Our focus this month is on Doors & Door Operators. As usual, we had a great response to this topic:
- Michael J. Ryan of The Peelle Co. wrote The Best VT Solution, which looks at selecting the right type of elevator suitable for a facility where materials are transported in high volume by cart, vehicle, etc. Ryan outlines the features needed to improve productivity.
- Of Hand Dryers and Elevator Door Systems by Trudi Osborne answered the question, “What does a company that manufactures air hand dryers have to do with elevator door detection?” Check out the interesting background on the U.S.’s Formula Systems and the U.K.’s Airdri.
- In A Commitment to Energy Efficiency by Héctor Rivas of Fermator, the methodology to quantify the energy consumed in the door system is described. He describes innovations developed to reach optimum savings.
- Zero-clearance doors are a new trend. The article sent by Niagara Belco, Market Booms for Code-Compliant Swing Doors, highlights the growing demand for flush-mounted residential doors and how the company can meet code requirements though innovation.
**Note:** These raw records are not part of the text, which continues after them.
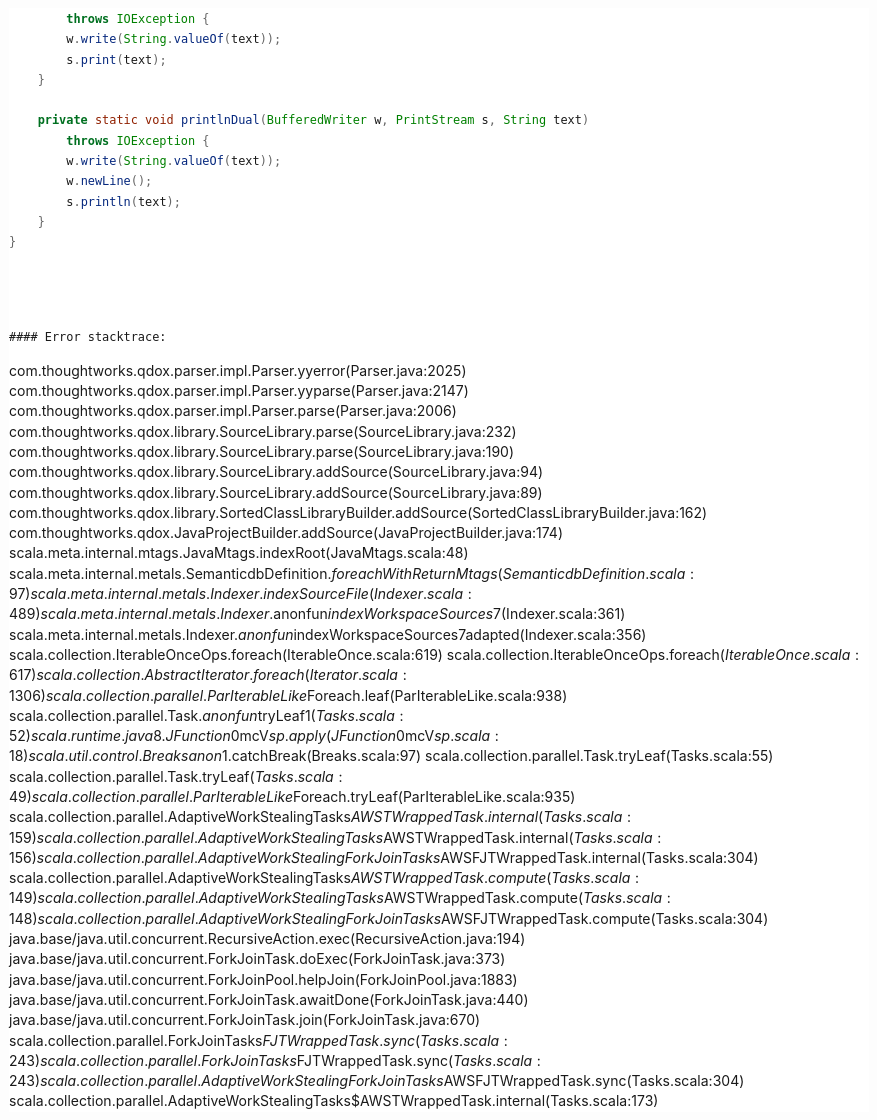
 ```java
        throws IOException {
        w.write(String.valueOf(text));
        s.print(text);
    }

    private static void printlnDual(BufferedWriter w, PrintStream s, String text)
        throws IOException {
        w.write(String.valueOf(text));
        w.newLine();
        s.println(text);
    }
}
```

```



#### Error stacktrace:

```
com.thoughtworks.qdox.parser.impl.Parser.yyerror(Parser.java:2025)
	com.thoughtworks.qdox.parser.impl.Parser.yyparse(Parser.java:2147)
	com.thoughtworks.qdox.parser.impl.Parser.parse(Parser.java:2006)
	com.thoughtworks.qdox.library.SourceLibrary.parse(SourceLibrary.java:232)
	com.thoughtworks.qdox.library.SourceLibrary.parse(SourceLibrary.java:190)
	com.thoughtworks.qdox.library.SourceLibrary.addSource(SourceLibrary.java:94)
	com.thoughtworks.qdox.library.SourceLibrary.addSource(SourceLibrary.java:89)
	com.thoughtworks.qdox.library.SortedClassLibraryBuilder.addSource(SortedClassLibraryBuilder.java:162)
	com.thoughtworks.qdox.JavaProjectBuilder.addSource(JavaProjectBuilder.java:174)
	scala.meta.internal.mtags.JavaMtags.indexRoot(JavaMtags.scala:48)
	scala.meta.internal.metals.SemanticdbDefinition$.foreachWithReturnMtags(SemanticdbDefinition.scala:97)
	scala.meta.internal.metals.Indexer.indexSourceFile(Indexer.scala:489)
	scala.meta.internal.metals.Indexer.$anonfun$indexWorkspaceSources$7(Indexer.scala:361)
	scala.meta.internal.metals.Indexer.$anonfun$indexWorkspaceSources$7$adapted(Indexer.scala:356)
	scala.collection.IterableOnceOps.foreach(IterableOnce.scala:619)
	scala.collection.IterableOnceOps.foreach$(IterableOnce.scala:617)
	scala.collection.AbstractIterator.foreach(Iterator.scala:1306)
	scala.collection.parallel.ParIterableLike$Foreach.leaf(ParIterableLike.scala:938)
	scala.collection.parallel.Task.$anonfun$tryLeaf$1(Tasks.scala:52)
	scala.runtime.java8.JFunction0$mcV$sp.apply(JFunction0$mcV$sp.scala:18)
	scala.util.control.Breaks$$anon$1.catchBreak(Breaks.scala:97)
	scala.collection.parallel.Task.tryLeaf(Tasks.scala:55)
	scala.collection.parallel.Task.tryLeaf$(Tasks.scala:49)
	scala.collection.parallel.ParIterableLike$Foreach.tryLeaf(ParIterableLike.scala:935)
	scala.collection.parallel.AdaptiveWorkStealingTasks$AWSTWrappedTask.internal(Tasks.scala:159)
	scala.collection.parallel.AdaptiveWorkStealingTasks$AWSTWrappedTask.internal$(Tasks.scala:156)
	scala.collection.parallel.AdaptiveWorkStealingForkJoinTasks$AWSFJTWrappedTask.internal(Tasks.scala:304)
	scala.collection.parallel.AdaptiveWorkStealingTasks$AWSTWrappedTask.compute(Tasks.scala:149)
	scala.collection.parallel.AdaptiveWorkStealingTasks$AWSTWrappedTask.compute$(Tasks.scala:148)
	scala.collection.parallel.AdaptiveWorkStealingForkJoinTasks$AWSFJTWrappedTask.compute(Tasks.scala:304)
	java.base/java.util.concurrent.RecursiveAction.exec(RecursiveAction.java:194)
	java.base/java.util.concurrent.ForkJoinTask.doExec(ForkJoinTask.java:373)
	java.base/java.util.concurrent.ForkJoinPool.helpJoin(ForkJoinPool.java:1883)
	java.base/java.util.concurrent.ForkJoinTask.awaitDone(ForkJoinTask.java:440)
	java.base/java.util.concurrent.ForkJoinTask.join(ForkJoinTask.java:670)
	scala.collection.parallel.ForkJoinTasks$FJTWrappedTask.sync(Tasks.scala:243)
	scala.collection.parallel.ForkJoinTasks$FJTWrappedTask.sync$(Tasks.scala:243)
	scala.collection.parallel.AdaptiveWorkStealingForkJoinTasks$AWSFJTWrappedTask.sync(Tasks.scala:304)
	scala.collection.parallel.AdaptiveWorkStealingTasks$AWSTWrappedTask.internal(Tasks.scala:173)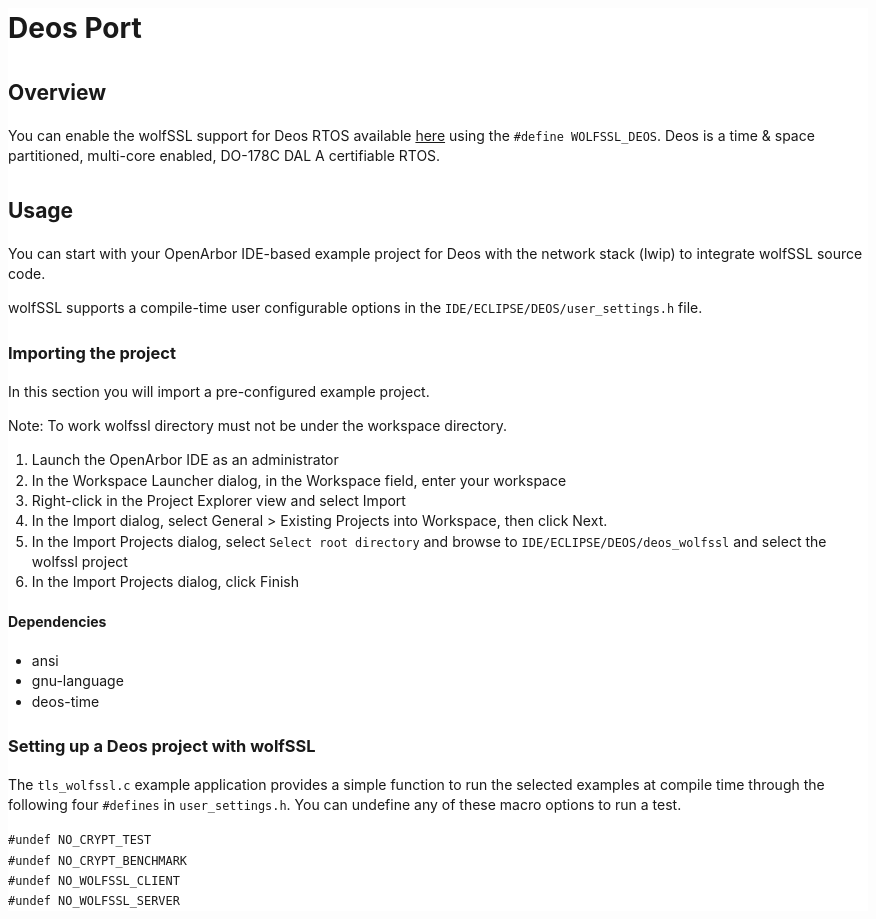 # Deos Port

## Overview

You can enable the wolfSSL support for Deos RTOS available
[here](https://www.ddci.com/products_deos_do_178c_arinc_653/) using
the `#define WOLFSSL_DEOS`.  Deos is a time & space partitioned,
multi-core enabled, DO-178C DAL A certifiable RTOS.

## Usage

You can start with your OpenArbor IDE-based example project for Deos
with the network stack (lwip) to integrate wolfSSL source code.

wolfSSL supports a compile-time user configurable options in the
`IDE/ECLIPSE/DEOS/user_settings.h` file.

### Importing the project

In this section you will import a pre-configured example project.

Note: To work wolfssl directory must not be under the workspace directory.

1. Launch the OpenArbor IDE as an administrator
2. In the Workspace Launcher dialog, in the Workspace field, enter
   your workspace
3. Right-click in the Project Explorer view and select Import
4. In the Import dialog, select General > Existing Projects into
   Workspace, then click Next.
5. In the Import Projects dialog, select `Select root directory` and
   browse to `IDE/ECLIPSE/DEOS/deos_wolfssl` and select the wolfssl
   project
6. In the Import Projects dialog, click Finish

#### Dependencies

* ansi
* gnu-language
* deos-time

### Setting up a Deos project with wolfSSL

The `tls_wolfssl.c` example application provides a simple function to
run the selected examples at compile time through the following four
`#defines` in `user_settings.h`. You can undefine any of these macro
options to run a test.

```
#undef NO_CRYPT_TEST
#undef NO_CRYPT_BENCHMARK
#undef NO_WOLFSSL_CLIENT
#undef NO_WOLFSSL_SERVER
```
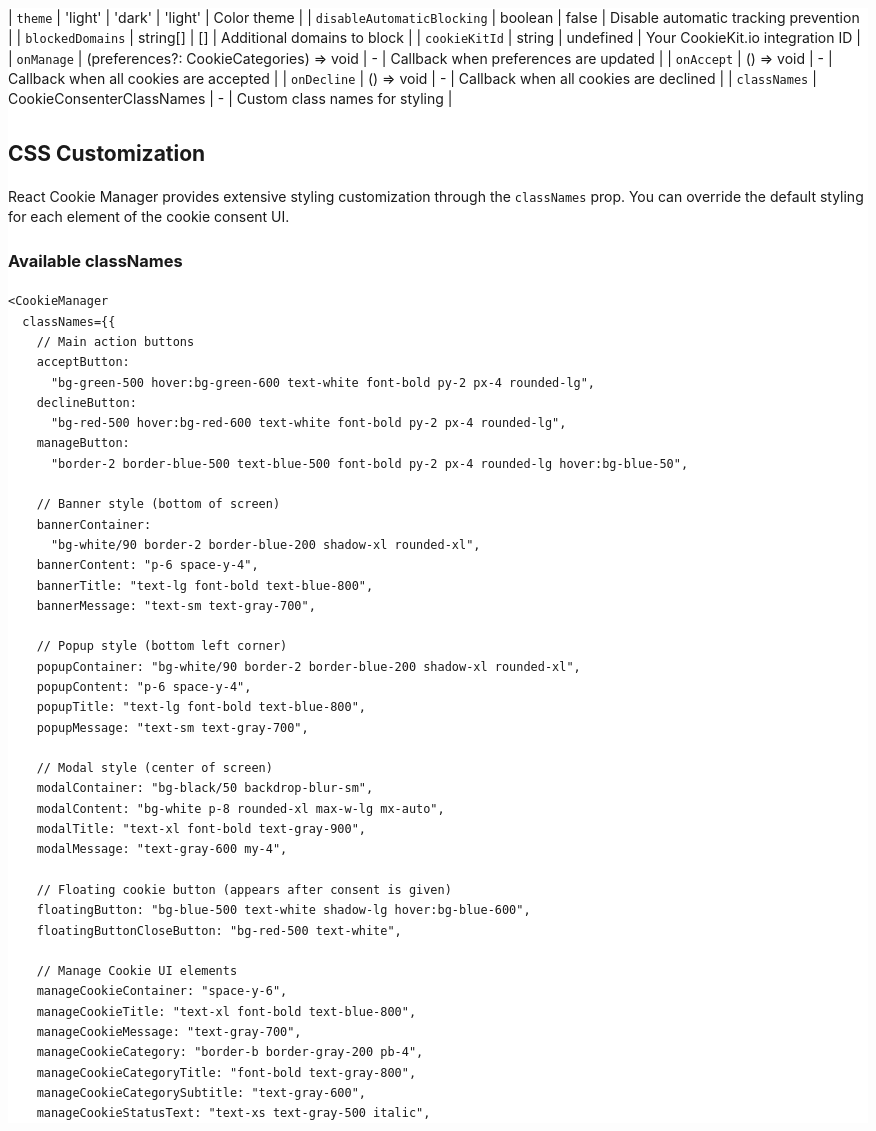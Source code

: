 | `theme`                    | 'light' \| 'dark'                        | 'light'          | Color theme                               |
| `disableAutomaticBlocking` | boolean                                  | false            | Disable automatic tracking prevention     |
| `blockedDomains`           | string[]                                 | []               | Additional domains to block               |
| `cookieKitId`              | string                                   | undefined        | Your CookieKit.io integration ID          |
| `onManage`                 | (preferences?: CookieCategories) => void | -                | Callback when preferences are updated     |
| `onAccept`                 | () => void                               | -                | Callback when all cookies are accepted    |
| `onDecline`                | () => void                               | -                | Callback when all cookies are declined    |
| `classNames`               | CookieConsenterClassNames                | -                | Custom class names for styling            |

## CSS Customization

React Cookie Manager provides extensive styling customization through the `classNames` prop. You can override the default styling for each element of the cookie consent UI.

### Available classNames

```tsx
<CookieManager
  classNames={{
    // Main action buttons
    acceptButton:
      "bg-green-500 hover:bg-green-600 text-white font-bold py-2 px-4 rounded-lg",
    declineButton:
      "bg-red-500 hover:bg-red-600 text-white font-bold py-2 px-4 rounded-lg",
    manageButton:
      "border-2 border-blue-500 text-blue-500 font-bold py-2 px-4 rounded-lg hover:bg-blue-50",

    // Banner style (bottom of screen)
    bannerContainer:
      "bg-white/90 border-2 border-blue-200 shadow-xl rounded-xl",
    bannerContent: "p-6 space-y-4",
    bannerTitle: "text-lg font-bold text-blue-800",
    bannerMessage: "text-sm text-gray-700",

    // Popup style (bottom left corner)
    popupContainer: "bg-white/90 border-2 border-blue-200 shadow-xl rounded-xl",
    popupContent: "p-6 space-y-4",
    popupTitle: "text-lg font-bold text-blue-800",
    popupMessage: "text-sm text-gray-700",

    // Modal style (center of screen)
    modalContainer: "bg-black/50 backdrop-blur-sm",
    modalContent: "bg-white p-8 rounded-xl max-w-lg mx-auto",
    modalTitle: "text-xl font-bold text-gray-900",
    modalMessage: "text-gray-600 my-4",

    // Floating cookie button (appears after consent is given)
    floatingButton: "bg-blue-500 text-white shadow-lg hover:bg-blue-600",
    floatingButtonCloseButton: "bg-red-500 text-white",

    // Manage Cookie UI elements
    manageCookieContainer: "space-y-6",
    manageCookieTitle: "text-xl font-bold text-blue-800",
    manageCookieMessage: "text-gray-700",
    manageCookieCategory: "border-b border-gray-200 pb-4",
    manageCookieCategoryTitle: "font-bold text-gray-800",
    manageCookieCategorySubtitle: "text-gray-600",
    manageCookieStatusText: "text-xs text-gray-500 italic",
```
- Smooth Operators by Ralph M. Newman touts the advantages of linear door operators over harmonic ones and suggests uses of artificial reality in the future.
- Our historian, Dr. Lee Gray, also got into “door” mode with The Bostwick Elevator Gate. It was patented in 1877 as a rather crude folding gate and sold exclusively by W.W. Bostwick & Co. in 1879 but by many other companies later. Gray traces the improvements on this basic gate into the early 1900s.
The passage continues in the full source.